■ Task prompt: Below are the records. Restate word for word every line from the one that contains "This guideline \must" through the final line, both included.

==== The records ====

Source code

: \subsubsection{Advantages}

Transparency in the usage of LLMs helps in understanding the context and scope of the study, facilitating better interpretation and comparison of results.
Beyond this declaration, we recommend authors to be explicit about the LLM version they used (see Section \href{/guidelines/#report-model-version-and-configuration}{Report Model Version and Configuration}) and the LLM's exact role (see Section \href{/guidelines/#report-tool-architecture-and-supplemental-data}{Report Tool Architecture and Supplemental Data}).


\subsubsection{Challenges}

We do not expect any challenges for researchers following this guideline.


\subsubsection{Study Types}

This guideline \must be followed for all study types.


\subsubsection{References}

====

■ Task output:
This guideline \must be followed for all study types.


\subsubsection{References}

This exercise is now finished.